_Problem to work on_
From the entries below, gather every line containing the string "degrees".

---------- Source records

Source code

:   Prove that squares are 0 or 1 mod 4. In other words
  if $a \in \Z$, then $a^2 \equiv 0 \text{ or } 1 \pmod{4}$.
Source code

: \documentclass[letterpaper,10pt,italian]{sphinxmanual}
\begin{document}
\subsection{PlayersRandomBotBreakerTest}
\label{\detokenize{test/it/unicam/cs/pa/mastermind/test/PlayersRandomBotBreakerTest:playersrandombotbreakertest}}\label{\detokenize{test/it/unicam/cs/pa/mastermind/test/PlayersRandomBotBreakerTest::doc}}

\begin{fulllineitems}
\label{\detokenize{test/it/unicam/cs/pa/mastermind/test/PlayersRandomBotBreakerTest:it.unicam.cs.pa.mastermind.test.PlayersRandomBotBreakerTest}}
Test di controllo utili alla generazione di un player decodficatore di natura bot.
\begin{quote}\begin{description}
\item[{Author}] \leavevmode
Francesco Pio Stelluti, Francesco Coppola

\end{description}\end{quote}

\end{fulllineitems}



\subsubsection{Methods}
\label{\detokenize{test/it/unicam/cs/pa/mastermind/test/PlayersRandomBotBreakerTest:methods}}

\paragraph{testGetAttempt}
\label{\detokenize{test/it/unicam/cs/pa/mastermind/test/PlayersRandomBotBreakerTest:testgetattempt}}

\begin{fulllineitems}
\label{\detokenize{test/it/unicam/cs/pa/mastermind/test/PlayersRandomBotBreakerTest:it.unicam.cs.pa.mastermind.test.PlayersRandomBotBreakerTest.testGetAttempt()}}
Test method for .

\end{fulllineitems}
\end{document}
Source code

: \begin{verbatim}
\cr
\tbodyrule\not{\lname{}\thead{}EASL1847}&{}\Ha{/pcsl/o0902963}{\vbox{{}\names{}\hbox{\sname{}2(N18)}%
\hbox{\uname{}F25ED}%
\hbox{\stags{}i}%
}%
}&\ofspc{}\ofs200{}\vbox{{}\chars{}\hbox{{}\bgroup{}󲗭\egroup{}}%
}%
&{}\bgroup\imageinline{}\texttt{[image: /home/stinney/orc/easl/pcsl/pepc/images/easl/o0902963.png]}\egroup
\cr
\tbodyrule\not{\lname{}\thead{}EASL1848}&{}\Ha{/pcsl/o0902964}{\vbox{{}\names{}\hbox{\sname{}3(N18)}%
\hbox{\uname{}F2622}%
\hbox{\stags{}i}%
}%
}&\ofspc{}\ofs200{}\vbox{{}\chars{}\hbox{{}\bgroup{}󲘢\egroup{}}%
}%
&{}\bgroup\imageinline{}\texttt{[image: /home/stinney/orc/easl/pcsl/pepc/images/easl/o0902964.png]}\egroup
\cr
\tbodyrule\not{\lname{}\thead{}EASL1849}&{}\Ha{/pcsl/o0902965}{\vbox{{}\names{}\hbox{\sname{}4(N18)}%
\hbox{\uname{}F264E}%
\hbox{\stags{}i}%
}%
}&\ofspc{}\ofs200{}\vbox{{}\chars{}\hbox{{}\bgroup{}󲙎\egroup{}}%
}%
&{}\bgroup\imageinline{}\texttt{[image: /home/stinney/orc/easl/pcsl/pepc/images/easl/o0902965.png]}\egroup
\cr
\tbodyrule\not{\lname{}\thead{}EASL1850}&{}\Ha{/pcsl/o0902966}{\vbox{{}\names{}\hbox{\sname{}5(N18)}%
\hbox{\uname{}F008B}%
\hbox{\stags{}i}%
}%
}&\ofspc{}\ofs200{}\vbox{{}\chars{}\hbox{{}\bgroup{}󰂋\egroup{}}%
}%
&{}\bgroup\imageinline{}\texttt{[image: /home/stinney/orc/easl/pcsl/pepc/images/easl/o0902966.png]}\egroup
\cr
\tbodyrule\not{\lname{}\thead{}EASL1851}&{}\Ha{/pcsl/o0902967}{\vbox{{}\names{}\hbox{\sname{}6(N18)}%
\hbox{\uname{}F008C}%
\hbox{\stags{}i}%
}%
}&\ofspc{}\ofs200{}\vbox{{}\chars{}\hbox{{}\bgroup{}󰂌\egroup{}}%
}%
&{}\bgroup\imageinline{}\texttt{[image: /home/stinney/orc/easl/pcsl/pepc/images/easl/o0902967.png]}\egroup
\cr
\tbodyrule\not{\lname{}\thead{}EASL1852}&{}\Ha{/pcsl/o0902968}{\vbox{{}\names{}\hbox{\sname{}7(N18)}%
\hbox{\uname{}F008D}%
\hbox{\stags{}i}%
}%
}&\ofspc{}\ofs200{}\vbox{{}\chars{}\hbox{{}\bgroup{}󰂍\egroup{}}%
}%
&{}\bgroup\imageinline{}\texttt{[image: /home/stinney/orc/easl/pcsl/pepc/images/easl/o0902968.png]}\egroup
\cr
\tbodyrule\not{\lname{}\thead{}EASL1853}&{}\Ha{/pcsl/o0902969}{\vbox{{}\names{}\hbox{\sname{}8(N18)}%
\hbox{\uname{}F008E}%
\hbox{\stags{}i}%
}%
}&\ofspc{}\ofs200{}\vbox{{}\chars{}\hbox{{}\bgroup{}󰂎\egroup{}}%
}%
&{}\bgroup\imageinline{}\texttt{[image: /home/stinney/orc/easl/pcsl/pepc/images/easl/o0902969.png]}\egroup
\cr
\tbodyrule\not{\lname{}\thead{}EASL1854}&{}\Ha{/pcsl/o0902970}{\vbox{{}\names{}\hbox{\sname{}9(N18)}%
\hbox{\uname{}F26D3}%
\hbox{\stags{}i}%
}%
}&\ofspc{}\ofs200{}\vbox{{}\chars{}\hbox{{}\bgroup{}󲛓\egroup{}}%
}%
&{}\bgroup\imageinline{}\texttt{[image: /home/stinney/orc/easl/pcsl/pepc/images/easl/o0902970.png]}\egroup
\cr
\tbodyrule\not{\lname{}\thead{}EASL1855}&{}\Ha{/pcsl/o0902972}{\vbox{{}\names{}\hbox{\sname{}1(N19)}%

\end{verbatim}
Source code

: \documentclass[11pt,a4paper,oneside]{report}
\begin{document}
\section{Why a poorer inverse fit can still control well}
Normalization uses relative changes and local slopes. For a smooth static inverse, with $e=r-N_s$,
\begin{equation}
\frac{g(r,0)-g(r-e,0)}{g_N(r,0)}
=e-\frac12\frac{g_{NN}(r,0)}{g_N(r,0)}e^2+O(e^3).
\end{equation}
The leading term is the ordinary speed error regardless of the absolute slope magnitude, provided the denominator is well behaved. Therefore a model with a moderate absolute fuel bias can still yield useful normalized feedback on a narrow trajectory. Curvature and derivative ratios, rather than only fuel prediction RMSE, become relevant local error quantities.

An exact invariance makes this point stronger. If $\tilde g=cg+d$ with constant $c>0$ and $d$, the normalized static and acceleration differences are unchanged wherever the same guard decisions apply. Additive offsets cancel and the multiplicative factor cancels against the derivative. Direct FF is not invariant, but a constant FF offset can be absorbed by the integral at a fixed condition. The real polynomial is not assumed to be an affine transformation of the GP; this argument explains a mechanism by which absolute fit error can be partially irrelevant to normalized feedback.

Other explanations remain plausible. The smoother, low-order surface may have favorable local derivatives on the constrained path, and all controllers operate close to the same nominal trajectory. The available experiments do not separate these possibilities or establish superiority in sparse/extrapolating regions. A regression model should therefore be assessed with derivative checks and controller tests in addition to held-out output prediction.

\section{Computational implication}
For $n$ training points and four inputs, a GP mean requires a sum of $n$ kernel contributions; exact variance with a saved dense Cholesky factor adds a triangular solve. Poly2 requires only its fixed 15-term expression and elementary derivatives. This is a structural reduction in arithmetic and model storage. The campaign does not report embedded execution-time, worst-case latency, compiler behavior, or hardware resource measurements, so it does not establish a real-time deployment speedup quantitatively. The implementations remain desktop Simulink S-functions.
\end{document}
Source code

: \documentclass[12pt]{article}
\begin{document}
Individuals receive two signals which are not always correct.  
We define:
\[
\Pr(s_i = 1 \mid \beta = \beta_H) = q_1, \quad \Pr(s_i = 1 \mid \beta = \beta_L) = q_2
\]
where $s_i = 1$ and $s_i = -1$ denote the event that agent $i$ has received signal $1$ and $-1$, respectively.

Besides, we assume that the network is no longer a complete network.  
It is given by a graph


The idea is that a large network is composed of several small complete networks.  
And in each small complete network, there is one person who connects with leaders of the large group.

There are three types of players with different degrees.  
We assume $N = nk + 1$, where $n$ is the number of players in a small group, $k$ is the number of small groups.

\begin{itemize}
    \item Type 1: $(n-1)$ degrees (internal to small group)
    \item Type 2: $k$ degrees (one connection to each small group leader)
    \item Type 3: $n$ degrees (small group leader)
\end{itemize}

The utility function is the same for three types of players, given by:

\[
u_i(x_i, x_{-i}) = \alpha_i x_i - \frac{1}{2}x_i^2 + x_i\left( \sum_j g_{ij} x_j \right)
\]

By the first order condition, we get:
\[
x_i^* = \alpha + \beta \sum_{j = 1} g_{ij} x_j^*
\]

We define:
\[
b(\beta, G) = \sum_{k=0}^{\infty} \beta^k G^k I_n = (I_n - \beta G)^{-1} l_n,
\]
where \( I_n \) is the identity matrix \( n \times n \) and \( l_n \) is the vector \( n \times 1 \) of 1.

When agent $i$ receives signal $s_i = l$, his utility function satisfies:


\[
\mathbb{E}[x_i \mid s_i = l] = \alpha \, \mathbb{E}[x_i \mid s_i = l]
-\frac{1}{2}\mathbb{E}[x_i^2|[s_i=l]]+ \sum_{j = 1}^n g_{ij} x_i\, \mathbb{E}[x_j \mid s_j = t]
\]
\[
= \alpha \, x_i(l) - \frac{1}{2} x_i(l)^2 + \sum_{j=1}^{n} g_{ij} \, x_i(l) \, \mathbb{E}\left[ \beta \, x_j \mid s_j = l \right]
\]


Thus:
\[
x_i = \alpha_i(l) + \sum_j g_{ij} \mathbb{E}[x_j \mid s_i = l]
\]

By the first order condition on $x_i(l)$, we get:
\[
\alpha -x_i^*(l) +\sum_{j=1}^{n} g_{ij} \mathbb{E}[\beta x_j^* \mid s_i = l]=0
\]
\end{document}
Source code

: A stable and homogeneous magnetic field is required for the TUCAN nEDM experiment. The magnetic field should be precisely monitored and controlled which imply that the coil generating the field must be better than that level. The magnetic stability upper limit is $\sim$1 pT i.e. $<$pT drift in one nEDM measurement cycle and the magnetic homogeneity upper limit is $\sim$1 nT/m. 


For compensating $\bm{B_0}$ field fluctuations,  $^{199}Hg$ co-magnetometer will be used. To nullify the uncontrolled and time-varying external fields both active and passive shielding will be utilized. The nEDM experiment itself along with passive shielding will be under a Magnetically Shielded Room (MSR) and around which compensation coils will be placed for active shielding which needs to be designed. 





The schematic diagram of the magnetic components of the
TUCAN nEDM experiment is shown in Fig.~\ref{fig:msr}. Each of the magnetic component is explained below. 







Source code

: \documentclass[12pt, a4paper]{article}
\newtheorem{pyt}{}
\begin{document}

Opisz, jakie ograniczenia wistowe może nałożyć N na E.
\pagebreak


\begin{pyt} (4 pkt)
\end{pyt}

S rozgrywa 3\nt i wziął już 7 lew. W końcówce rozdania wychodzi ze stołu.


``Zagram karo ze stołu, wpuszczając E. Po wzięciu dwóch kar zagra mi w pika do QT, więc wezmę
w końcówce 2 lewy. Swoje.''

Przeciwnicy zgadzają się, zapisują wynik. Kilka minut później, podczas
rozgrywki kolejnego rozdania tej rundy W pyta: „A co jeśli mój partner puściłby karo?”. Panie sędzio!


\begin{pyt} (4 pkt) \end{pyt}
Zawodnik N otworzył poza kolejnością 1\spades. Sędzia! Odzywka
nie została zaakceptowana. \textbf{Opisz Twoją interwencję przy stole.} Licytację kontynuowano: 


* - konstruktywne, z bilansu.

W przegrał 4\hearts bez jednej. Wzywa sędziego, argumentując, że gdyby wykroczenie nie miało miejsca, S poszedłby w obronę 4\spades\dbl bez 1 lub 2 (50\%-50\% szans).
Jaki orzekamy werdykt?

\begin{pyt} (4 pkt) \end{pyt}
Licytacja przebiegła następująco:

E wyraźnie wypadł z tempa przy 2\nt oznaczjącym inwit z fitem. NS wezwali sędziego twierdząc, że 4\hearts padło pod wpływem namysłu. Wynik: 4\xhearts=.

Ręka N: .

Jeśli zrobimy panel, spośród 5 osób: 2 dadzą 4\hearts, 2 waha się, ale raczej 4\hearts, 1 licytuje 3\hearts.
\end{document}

--------------------

_Output for this task_
There are three types of players with different degrees.  
    \item Type 1: $(n-1)$ degrees (internal to small group)
    \item Type 2: $k$ degrees (one connection to each small group leader)
    \item Type 3: $n$ degrees (small group leader)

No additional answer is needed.